#### What this task involves
In the entries below, find the line with "- Ensured all" and the line with "4. Updated tests". Return those two lines and all lines between them, exactly.

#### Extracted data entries
◆ ◆ ◆ ◆ ◆
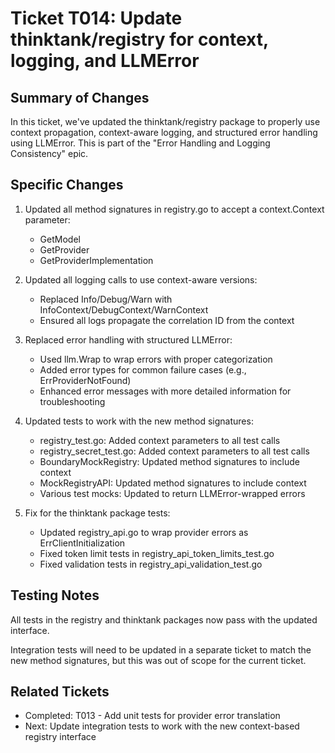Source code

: # Ticket T014: Update thinktank/registry for context, logging, and LLMError

## Summary of Changes
In this ticket, we've updated the thinktank/registry package to properly use context propagation, context-aware logging, and structured error handling using LLMError. This is part of the "Error Handling and Logging Consistency" epic.

## Specific Changes
1. Updated all method signatures in registry.go to accept a context.Context parameter:
   - GetModel
   - GetProvider
   - GetProviderImplementation

2. Updated all logging calls to use context-aware versions:
   - Replaced Info/Debug/Warn with InfoContext/DebugContext/WarnContext
   - Ensured all logs propagate the correlation ID from the context

3. Replaced error handling with structured LLMError:
   - Used llm.Wrap to wrap errors with proper categorization
   - Added error types for common failure cases (e.g., ErrProviderNotFound)
   - Enhanced error messages with more detailed information for troubleshooting

4. Updated tests to work with the new method signatures:
   - registry_test.go: Added context parameters to all test calls
   - registry_secret_test.go: Added context parameters to all test calls
   - BoundaryMockRegistry: Updated method signatures to include context
   - MockRegistryAPI: Updated method signatures to include context
   - Various test mocks: Updated to return LLMError-wrapped errors

5. Fix for the thinktank package tests:
   - Updated registry_api.go to wrap provider errors as ErrClientInitialization
   - Fixed token limit tests in registry_api_token_limits_test.go
   - Fixed validation tests in registry_api_validation_test.go

## Testing Notes
All tests in the registry and thinktank packages now pass with the updated interface.

Integration tests will need to be updated in a separate ticket to match the new method signatures, but this was out of scope for the current ticket.

## Related Tickets
- Completed: T013 - Add unit tests for provider error translation
- Next: Update integration tests to work with the new context-based registry interface
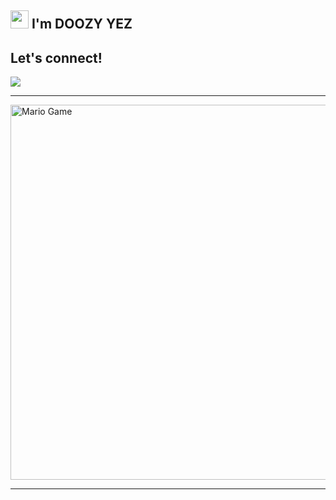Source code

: ## <img src="https://github.com/TheDudeThatCode/TheDudeThatCode/blob/master/Assets/Hi.gif" width="29px"> I'm DOOZY YEZ

## Let's connect!
<p>
    <a href="https://t.me/doozylab_lk" target="blank"><img src="https://img.shields.io/badge/@DOOZY_YEZ-30302f?style=flat&logo=telegram" /></a>

___

<img src="https://github.com/TheDudeThatCode/TheDudeThatCode/blob/master/Assets/Mario_Gameplay.gif" alt="Mario Game" width="600" />

___
 

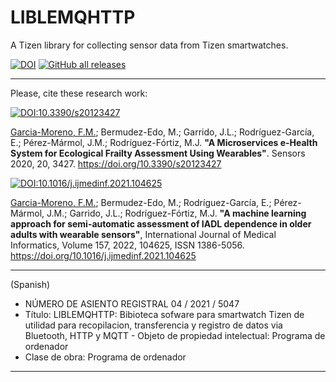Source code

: # LIBLEMQHTTP
A Tizen library for collecting sensor data from Tizen smartwatches.

[![DOI](https://zenodo.org/badge/DOI/10.5281/zenodo.7745640.svg)](https://doi.org/10.5281/zenodo.7745640)
[![GitHub all releases](https://img.shields.io/github/downloads/frangam/tizensor/LIBLEMQHTTP.a)](https://github.com/frangam/tizensor/releases) 


--- 

Please, cite these research work:

[![DOI:10.3390/s20123427](http://img.shields.io/badge/DOI-10.3390/s20123427-067c7f.svg)](https://doi.org/10.3390/s20123427)

[Garcia-Moreno, F.M.](https://frangam.com/); Bermudez-Edo, M.; Garrido, J.L.; Rodríguez-García, E.; Pérez-Mármol, J.M.; Rodríguez-Fórtiz, M.J. **"A Microservices e-Health System for Ecological Frailty Assessment Using Wearables"**. Sensors 2020, 20, 3427. https://doi.org/10.3390/s20123427


[![DOI:10.1016/j.ijmedinf.2021.104625](http://img.shields.io/badge/DOI-10.1016/j.ijmedinf.2021.104625-ff9b47.svg)](https://doi.org/10.1016/j.ijmedinf.2021.104625)

[Garcia-Moreno, F.M.](https://frangam.com/); Bermudez-Edo, M.; Rodríguez-García, E.; Pérez-Mármol, J.M.; Garrido, J.L.; Rodríguez-Fórtiz, M.J. 
**"A machine learning approach for semi-automatic assessment of IADL dependence in older adults with wearable sensors"**,
International Journal of Medical Informatics, Volume 157, 2022, 104625, ISSN 1386-5056. https://doi.org/10.1016/j.ijmedinf.2021.104625

---

(Spanish)
- NÚMERO DE ASIENTO REGISTRAL 04 / 2021 / 5047
- Título: LIBLEMQHTTP: Bibioteca sofware para smartwatch Tizen de utilidad para recopilacion, transferencia y registro de datos via Bluetooth, HTTP y MQTT - Objeto de propiedad intelectual: Programa de ordenador
- Clase de obra: Programa de ordenador

---
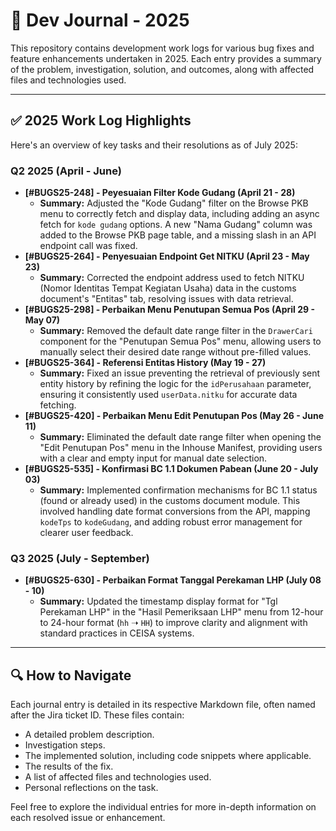 # 🚀 Dev Journal - 2025

This repository contains development work logs for various bug fixes and feature enhancements undertaken in 2025. Each entry provides a summary of the problem, investigation, solution, and outcomes, along with affected files and technologies used.

---

## ✅ 2025 Work Log Highlights

Here's an overview of key tasks and their resolutions as of July 2025:

### Q2 2025 (April - June)

* **[#BUGS25-248] - Peyesuaian Filter Kode Gudang (April 21 - 28)**
    * **Summary:** Adjusted the "Kode Gudang" filter on the Browse PKB menu to correctly fetch and display data, including adding an async fetch for `kode gudang` options. A new "Nama Gudang" column was added to the Browse PKB page table, and a missing slash in an API endpoint call was fixed.
* **[#BUGS25-264] - Penyesuaian Endpoint Get NITKU (April 23 - May 23)**
    * **Summary:** Corrected the endpoint address used to fetch NITKU (Nomor Identitas Tempat Kegiatan Usaha) data in the customs document's "Entitas" tab, resolving issues with data retrieval.
* **[#BUGS25-298] - Perbaikan Menu Penutupan Semua Pos (April 29 - May 07)**
    * **Summary:** Removed the default date range filter in the `DrawerCari` component for the "Penutupan Semua Pos" menu, allowing users to manually select their desired date range without pre-filled values.
* **[#BUGS25-364] - Referensi Entitas History (May 19 - 27)**
    * **Summary:** Fixed an issue preventing the retrieval of previously sent entity history by refining the logic for the `idPerusahaan` parameter, ensuring it consistently used `userData.nitku` for accurate data fetching.
* **[#BUGS25-420] - Perbaikan Menu Edit Penutupan Pos (May 26 - June 11)**
    * **Summary:** Eliminated the default date range filter when opening the "Edit Penutupan Pos" menu in the Inhouse Manifest, providing users with a clear and empty input for manual date selection.
* **[#BUGS25-535] - Konfirmasi BC 1.1 Dokumen Pabean (June 20 - July 03)**
    * **Summary:** Implemented confirmation mechanisms for BC 1.1 status (found or already used) in the customs document module. This involved handling date format conversions from the API, mapping `kodeTps` to `kodeGudang`, and adding robust error management for clearer user feedback.

### Q3 2025 (July - September)

* **[#BUGS25-630] - Perbaikan Format Tanggal Perekaman LHP (July 08 - 10)**
    * **Summary:** Updated the timestamp display format for "Tgl Perekaman LHP" in the "Hasil Pemeriksaan LHP" menu from 12-hour to 24-hour format (`hh` ➝ `HH`) to improve clarity and alignment with standard practices in CEISA systems.

---

## 🔍 How to Navigate

Each journal entry is detailed in its respective Markdown file, often named after the Jira ticket ID. These files contain:

* A detailed problem description.
* Investigation steps.
* The implemented solution, including code snippets where applicable.
* The results of the fix.
* A list of affected files and technologies used.
* Personal reflections on the task.

Feel free to explore the individual entries for more in-depth information on each resolved issue or enhancement.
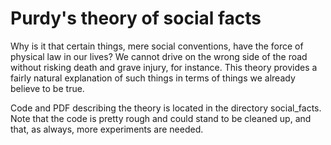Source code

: # Purdy's theory of social facts

Why is it that certain things, mere social conventions, have the force of
physical law in our lives? We cannot drive on the wrong side of the road
without risking death and grave injury, for instance. This theory provides a
fairly natural explanation of such things in terms of things we already believe
to be true.

Code and PDF describing the theory is located in the directory
social_facts. Note that the code is pretty rough and could stand to be cleaned
up, and that, as always, more experiments are needed.

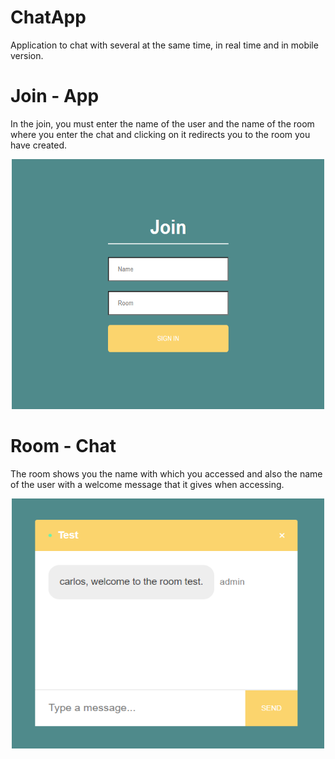 # ChatApp
Application to chat with several at the same time, in real time and in mobile version.

# Join - App
In the join, you must enter the name of the user and the name of the room where you enter the chat and clicking on it redirects you to the room you have created.
<p align="center">
  <img width="500" height="400" src="imgReadme/login.png">
</p>

# Room - Chat
The room shows you the name with which you accessed and also the name of the user with a welcome message that it gives when accessing.
<p align="center">
  <img width="500" height="400" src="imgReadme/room.png">
</p>
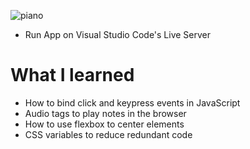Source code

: ![piano](https://user-images.githubusercontent.com/34093736/71786153-e0f14000-3008-11ea-9761-12355912474e.png)

* Run App on Visual Studio Code's Live Server


# What I learned

* How to bind click and keypress events in JavaScript
* Audio tags to play notes in the browser
* How to use flexbox to center elements
* CSS variables to reduce redundant code
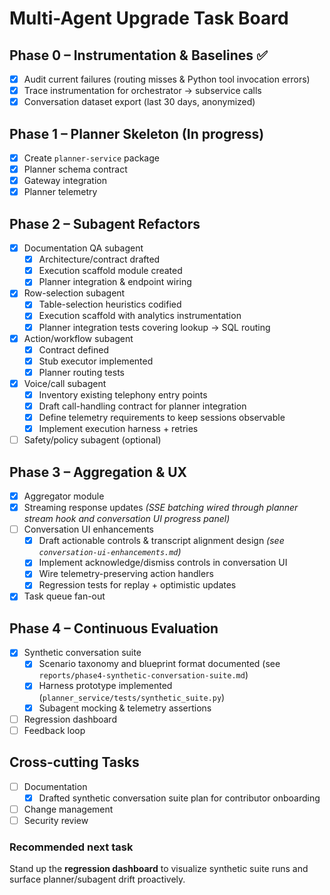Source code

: # Multi-Agent Upgrade Task Board

## Phase 0 – Instrumentation & Baselines ✅
- [x] Audit current failures (routing misses & Python tool invocation errors)
- [x] Trace instrumentation for orchestrator → subservice calls
- [x] Conversation dataset export (last 30 days, anonymized)

## Phase 1 – Planner Skeleton (In progress)
- [x] Create `planner-service` package
- [x] Planner schema contract
- [x] Gateway integration
- [x] Planner telemetry

## Phase 2 – Subagent Refactors
- [x] Documentation QA subagent
  - [x] Architecture/contract drafted
  - [x] Execution scaffold module created
  - [x] Planner integration & endpoint wiring
- [x] Row-selection subagent
  - [x] Table-selection heuristics codified
  - [x] Execution scaffold with analytics instrumentation
  - [x] Planner integration tests covering lookup → SQL routing
- [x] Action/workflow subagent
  - [x] Contract defined
  - [x] Stub executor implemented
  - [x] Planner routing tests
- [x] Voice/call subagent
  - [x] Inventory existing telephony entry points
  - [x] Draft call-handling contract for planner integration
  - [x] Define telemetry requirements to keep sessions observable
  - [x] Implement execution harness + retries
- [ ] Safety/policy subagent (optional)

## Phase 3 – Aggregation & UX
- [x] Aggregator module
- [x] Streaming response updates _(SSE batching wired through planner stream hook and conversation UI progress panel)_
- [ ] Conversation UI enhancements
  - [x] Draft actionable controls & transcript alignment design _(see `conversation-ui-enhancements.md`)_
  - [x] Implement acknowledge/dismiss controls in conversation UI
  - [x] Wire telemetry-preserving action handlers
  - [x] Regression tests for replay + optimistic updates
- [x] Task queue fan-out

## Phase 4 – Continuous Evaluation
- [x] Synthetic conversation suite
  - [x] Scenario taxonomy and blueprint format documented (see `reports/phase4-synthetic-conversation-suite.md`)
  - [x] Harness prototype implemented (`planner_service/tests/synthetic_suite.py`)
  - [x] Subagent mocking & telemetry assertions
- [ ] Regression dashboard
- [ ] Feedback loop

## Cross-cutting Tasks
- [ ] Documentation
  - [x] Drafted synthetic conversation suite plan for contributor onboarding
- [ ] Change management
- [ ] Security review

### Recommended next task
Stand up the **regression dashboard** to visualize synthetic suite runs and surface planner/subagent drift proactively.
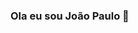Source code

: ### Ola eu sou João Paulo 👋

<!--
**Joaopauloapolinario/Joaopauloapolinario** is a ✨ _special_ ✨ repository because its `README.md` (this file) appears on your GitHub profile.

Here are some ideas to get you started:

- 🔭 Atualmente trabalhando emoutra area (tecnico em intalação)
- 🌱 Estudando ADS na facudade senai/fatesg em Goiânia/Goiás
- 👯 I’m looking to collaborate on ...
- 🤔 I’m looking for help with ...
- 💬 Ask me about ...
- 📫 How to reach me: ...
- 😄 Pronouns: ...
- ⚡ Fun fact: ...
-->
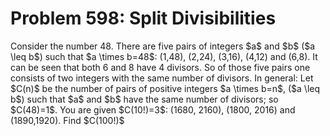 # Problem 598: Split Divisibilities
Consider the number 48. There are five pairs of integers \$a\$ and \$b\$
(\$a \\leq b\$) such that \$a \\times b=48\$: (1,48), (2,24), (3,16),
(4,12) and (6,8). It can be seen that both 6 and 8 have 4 divisors. So
of those five pairs one consists of two integers with the same number of
divisors. In general: Let \$C(n)\$ be the number of pairs of positive
integers \$a \\times b=n\$, (\$a \\leq b\$) such that \$a\$ and \$b\$
have the same number of divisors; so \$C(48)=1\$. You are given
\$C(10!)=3\$: (1680, 2160), (1800, 2016) and (1890,1920). Find
\$C(100!)\$
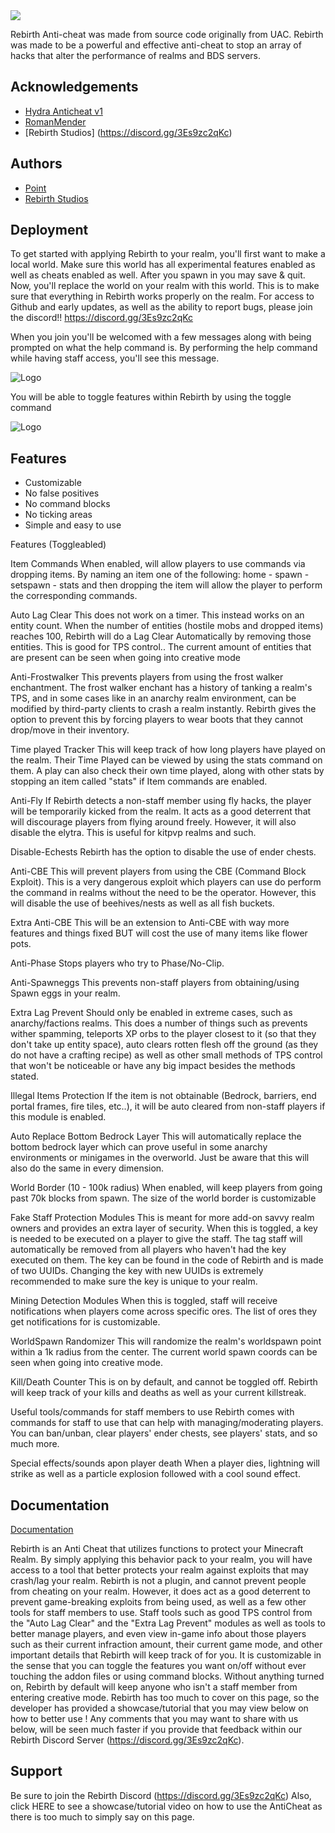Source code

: 
<img src="https://i.imgur.com/r8HNmu4.png" border="0">

Rebirth Anti-cheat was made from source code originally from UAC. Rebirth was made to be a powerful and effective anti-cheat to stop an array of hacks that alter the performance of realms and BDS servers.

## Acknowledgements

 - [Hydra Anticheat v1](https://discord.gg/3Es9zc2qKc)
 - [RomanMender](https://github.com/romanmender)
 - [Rebirth Studios] (https://discord.gg/3Es9zc2qKc)

## Authors

- [Point](Point#4479)
- [Rebirth Studios](https://discord.gg/3Es9zc2qKc)


## Deployment

To get started with applying Rebirth to your realm, you'll first want to make a local world. Make sure this world has all experimental features enabled as well as cheats enabled as well. After you spawn in you may save & quit. Now, you'll replace the world on your realm with this world. This is to make sure that everything in Rebirth works properly on the realm. For access to Github and early updates, as well as the ability to report bugs, please join the discord!! https://discord.gg/3Es9zc2qKc

When you join you'll be welcomed with a few messages along with being prompted on what the help command is. By performing the help command while having staff access, you'll see this message.

![Logo](https://my.mcpedl.com/storage/addons/8434/images/unity-anticheat--rebirth-v21_2.png)

You will be able to toggle features within Rebirth by using the toggle command

![Logo](https://my.mcpedl.com/storage/addons/8434/images/unity-anticheat--rebirth-v21_3.png)

## Features

- Customizable
- No false positives
- No command blocks
- No ticking areas
- Simple and easy to use

Features (Toggleabled)

Item Commands
When enabled, will allow players to use commands via dropping items.
By naming an item one of the following: home - spawn - setspawn - stats
and then dropping the item will allow the player to perform the corresponding commands.

Auto Lag Clear
This does not work on a timer. This instead works on an entity count. When the number of entities (hostile mobs and dropped items) reaches 100, Rebirth will do a Lag Clear Automatically by removing those entities. This is good for TPS control.. The current amount of entities that are present can be seen when going into creative mode

Anti-Frostwalker
This prevents players from using the frost walker enchantment. The frost walker enchant has a history of tanking a realm's TPS, and in some cases like in an anarchy realm environment, can be modified by third-party clients to crash a realm instantly. Rebirth gives the option to prevent this by forcing players to wear boots that they cannot drop/move in their inventory.

Time played Tracker
This will keep track of how long players have played on the realm. Their Time Played can be viewed by using the stats command on them. A play can also check their own time played, along with other stats by stopping an item called "stats" if Item commands are enabled.

Anti-Fly
If Rebirth detects a non-staff member using fly hacks, the player will be temporarily kicked from the realm. It acts as a good deterrent that will discourage players from flying around freely. However, it will also disable the elytra. This is useful for kitpvp realms and such.

Disable-Echests
Rebirth has the option to disable the use of ender chests.

Anti-CBE
This will prevent players from using the CBE (Command Block Exploit). This is a very dangerous exploit which players can use do perform the command in realms without the need to be the operator. However, this will disable the use of beehives/nests as well as all fish buckets.

Extra Anti-CBE
This will be an extension to Anti-CBE with way more features and things fixed BUT will cost the use of many items like flower pots.

Anti-Phase
Stops players who try to Phase/No-Clip.

Anti-Spawneggs
This prevents non-staff players from obtaining/using Spawn eggs in your realm.

Extra Lag Prevent
Should only be enabled in extreme cases, such as anarchy/factions realms. This does a number of things such as prevents wither spamming, teleports XP orbs to the player closest to it (so that they don't take up entity space), auto clears rotten flesh off the ground (as they do not have a crafting recipe) as well as other small methods of TPS control that won't be noticeable or have any big impact besides the methods stated.

Illegal Items Protection
If the item is not obtainable (Bedrock, barriers, end portal frames, fire tiles, etc..), it will be auto cleared from non-staff players if this module is enabled.

Auto Replace Bottom Bedrock Layer
This will automatically replace the bottom bedrock layer which can prove useful in some anarchy environments or minigames in the overworld. Just be aware that this will also do the same in every dimension.

World Border (10 - 100k radius)
When enabled, will keep players from going past 70k blocks from spawn. The size of the world border is customizable

Fake Staff Protection Modules
This is meant for more add-on savvy realm owners and provides an extra layer of security. When this is toggled, a key is needed to be executed on a player to give the staff. The tag staff will automatically be removed from all players who haven't had the key executed on them. The key can be found in the code of Rebirth and is made of two UUIDs. Changing the key with new UUIDs is extremely recommended to make sure the key is unique to your realm.

Mining Detection Modules
When this is toggled, staff will receive notifications when players come across specific ores. The list of ores they get notifications for is customizable.

WorldSpawn Randomizer
This will randomize the realm's worldspawn point within a 1k radius from the center.
The current world spawn coords can be seen when going into creative mode.

Kill/Death Counter
This is on by default, and cannot be toggled off. Rebirth will keep track of your kills and deaths as well as your current killstreak.

Useful tools/commands for staff members to use
Rebirth comes with commands for staff to use that can help with managing/moderating players. You can ban/unban, clear players' ender chests, see players' stats, and so much more.

Special effects/sounds apon player death
When a player dies, lightning will strike as well as a particle explosion followed with a cool sound effect.
## Documentation

[Documentation](https://linktodocumentation)

  Rebirth is an Anti Cheat that utilizes functions to protect your Minecraft Realm. By simply applying this behavior pack to your realm, you will have access to a tool that better protects your realm against exploits that may crash/lag your realm. Rebirth is not a plugin, and cannot prevent people from cheating on your realm. However, it does act as a good deterrent to prevent game-breaking exploits from being used, as well as a few other tools for staff members to use. Staff tools such as good TPS control from the "Auto Lag Clear" and the "Extra Lag Prevent" modules as well as tools to better manage players, and even view in-game info about those players such as their current infraction amount, their current game mode, and other important details that Rebirth will keep track of for you. It is customizable in the sense that you can toggle the features you want on/off without ever touching the addon files or using command blocks. Without anything turned on, Rebirth by default will keep anyone who isn't a staff member from entering creative mode. Rebirth has too much to cover on this page, so the developer has provided a showcase/tutorial that you may view below on how to better use ! Any comments that you may want to share with us below, will be seen much faster if you provide that feedback within our Rebirth Discord Server (https://discord.gg/3Es9zc2qKc).
## Support

Be sure to join the Rebirth Discord (https://discord.gg/3Es9zc2qKc)
Also, click HERE to see a showcase/tutorial video on how to use the AntiCheat
as there is too much to simply say on this page.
◆ ◆ ◆ ◆ ◆
#### Exercise result
   - Ensured all logs propagate the correlation ID from the context

3. Replaced error handling with structured LLMError:
   - Used llm.Wrap to wrap errors with proper categorization
   - Added error types for common failure cases (e.g., ErrProviderNotFound)
   - Enhanced error messages with more detailed information for troubleshooting

4. Updated tests to work with the new method signatures:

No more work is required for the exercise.